Events ingestion (Cloud Pub/Sub)

User events that occur on our services now go through Cloud Pub/Sub. But before that step, we ensure the data complies with a defined schema — which is very important since inconsistent data (for example, unknown changes on datatype) can disrupt subscribers.

Cloud Pub/Sub is very convenient for us because unlike our previous architecture, which required capacity planning for events ingestion, we can rely on its autoscaling capability to handle volume and throughput changes without any work on our part.

Data processing (Cloud Dataflow)

Cloud Dataflow is a fully-managed GCP service for processing data in streaming or batch modes with equal reliability and expressiveness. Its ability to spawn new pipeline workers (and to autoscale) without any user intervention is a big advantage for us, especially when have to backfill a pipeline in order to process historical data. For example, we’ve seen Cloud Dataflow spin up dozens of workers over the course of 30 minutes, with 40-50k data/second throughout (with throttling by the downstream operational datastore). In most cases, end-to-end latency is less than three seconds.

Cloud Dataflow’s unified programming model (aka Apache Beam) for batch and streaming processing is also very useful. To switch between modes, all we have to do is change the pipeline’s source and sink:

  • For batch (historical data backfilling): Cloud Storage to Cloud Storage (staging phase) + Cloud Storage to DynamoDB
  • For streaming (real-time analysis): Cloud Pub/Sub to DynamoDB and Cloud Pub/Sub to BigQuery
Cloud Dataflow’s windowing and trigger functions allow us to easily handle late-arriving data as well.

Real-time data warehouse (BigQuery)

As part of the GCP streaming analytics solution, BigQuery’s support for streaming data is a major advantage for us to support our real-time analytics use case.

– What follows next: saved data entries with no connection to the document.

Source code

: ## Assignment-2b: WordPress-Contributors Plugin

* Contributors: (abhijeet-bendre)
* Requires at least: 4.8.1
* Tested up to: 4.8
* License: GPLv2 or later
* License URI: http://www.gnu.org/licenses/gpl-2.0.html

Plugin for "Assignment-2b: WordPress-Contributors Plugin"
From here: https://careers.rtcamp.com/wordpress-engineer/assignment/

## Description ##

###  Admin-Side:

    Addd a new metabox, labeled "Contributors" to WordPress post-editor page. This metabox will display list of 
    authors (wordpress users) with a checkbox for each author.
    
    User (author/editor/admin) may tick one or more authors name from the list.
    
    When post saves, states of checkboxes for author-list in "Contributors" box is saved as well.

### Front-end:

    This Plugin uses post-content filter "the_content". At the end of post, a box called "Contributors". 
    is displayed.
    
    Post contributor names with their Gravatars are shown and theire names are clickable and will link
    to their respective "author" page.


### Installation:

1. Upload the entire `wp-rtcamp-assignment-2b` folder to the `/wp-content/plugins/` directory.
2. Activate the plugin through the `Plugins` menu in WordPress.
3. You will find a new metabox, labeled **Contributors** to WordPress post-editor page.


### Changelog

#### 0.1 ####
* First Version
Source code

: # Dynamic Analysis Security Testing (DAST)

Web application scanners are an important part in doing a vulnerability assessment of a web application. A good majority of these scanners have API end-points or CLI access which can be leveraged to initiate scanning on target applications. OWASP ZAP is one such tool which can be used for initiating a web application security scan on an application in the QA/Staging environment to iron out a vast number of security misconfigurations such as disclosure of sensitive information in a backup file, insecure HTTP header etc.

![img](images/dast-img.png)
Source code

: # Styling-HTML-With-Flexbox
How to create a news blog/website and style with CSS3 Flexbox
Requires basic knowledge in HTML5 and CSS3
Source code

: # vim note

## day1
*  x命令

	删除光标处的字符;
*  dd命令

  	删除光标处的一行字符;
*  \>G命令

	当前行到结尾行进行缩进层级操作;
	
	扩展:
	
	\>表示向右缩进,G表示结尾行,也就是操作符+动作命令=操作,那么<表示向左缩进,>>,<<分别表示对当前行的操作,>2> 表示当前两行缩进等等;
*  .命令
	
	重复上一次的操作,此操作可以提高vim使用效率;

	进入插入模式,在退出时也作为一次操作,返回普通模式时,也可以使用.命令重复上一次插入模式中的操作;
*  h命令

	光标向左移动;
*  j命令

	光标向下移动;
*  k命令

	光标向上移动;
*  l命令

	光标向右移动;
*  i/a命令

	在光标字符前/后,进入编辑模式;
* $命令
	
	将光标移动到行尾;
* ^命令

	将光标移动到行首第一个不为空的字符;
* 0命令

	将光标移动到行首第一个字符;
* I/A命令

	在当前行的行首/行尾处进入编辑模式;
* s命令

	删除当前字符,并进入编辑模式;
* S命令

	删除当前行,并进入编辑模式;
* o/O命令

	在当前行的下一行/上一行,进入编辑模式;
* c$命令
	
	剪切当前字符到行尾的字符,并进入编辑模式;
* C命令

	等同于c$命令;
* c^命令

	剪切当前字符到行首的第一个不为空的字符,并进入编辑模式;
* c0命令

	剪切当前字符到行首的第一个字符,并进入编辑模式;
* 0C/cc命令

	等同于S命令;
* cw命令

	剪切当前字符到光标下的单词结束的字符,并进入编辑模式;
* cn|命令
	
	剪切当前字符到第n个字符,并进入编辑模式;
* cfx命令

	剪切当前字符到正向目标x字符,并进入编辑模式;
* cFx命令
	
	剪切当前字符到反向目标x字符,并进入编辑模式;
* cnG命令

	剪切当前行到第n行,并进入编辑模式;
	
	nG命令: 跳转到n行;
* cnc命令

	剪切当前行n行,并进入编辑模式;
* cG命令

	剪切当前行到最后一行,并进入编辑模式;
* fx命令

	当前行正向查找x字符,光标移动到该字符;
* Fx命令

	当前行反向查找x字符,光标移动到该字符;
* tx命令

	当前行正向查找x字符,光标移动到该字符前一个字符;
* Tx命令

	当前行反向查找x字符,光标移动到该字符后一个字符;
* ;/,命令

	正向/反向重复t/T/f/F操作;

Furthermore, we no longer worry about storing 14 days of historical data because BigQuery stores all of it for us, with required compute resources auto-scaling on demand as we need it. (Most of our analytics queries are time-based, so using _PARTITIONTIME is fast and cost-effective for us.)

Conclusion

For Traveloka, the ability to do large-scale stream analytics on GCP, without having to manually spin-up resources when we need them or move data around, was most important for success of this project.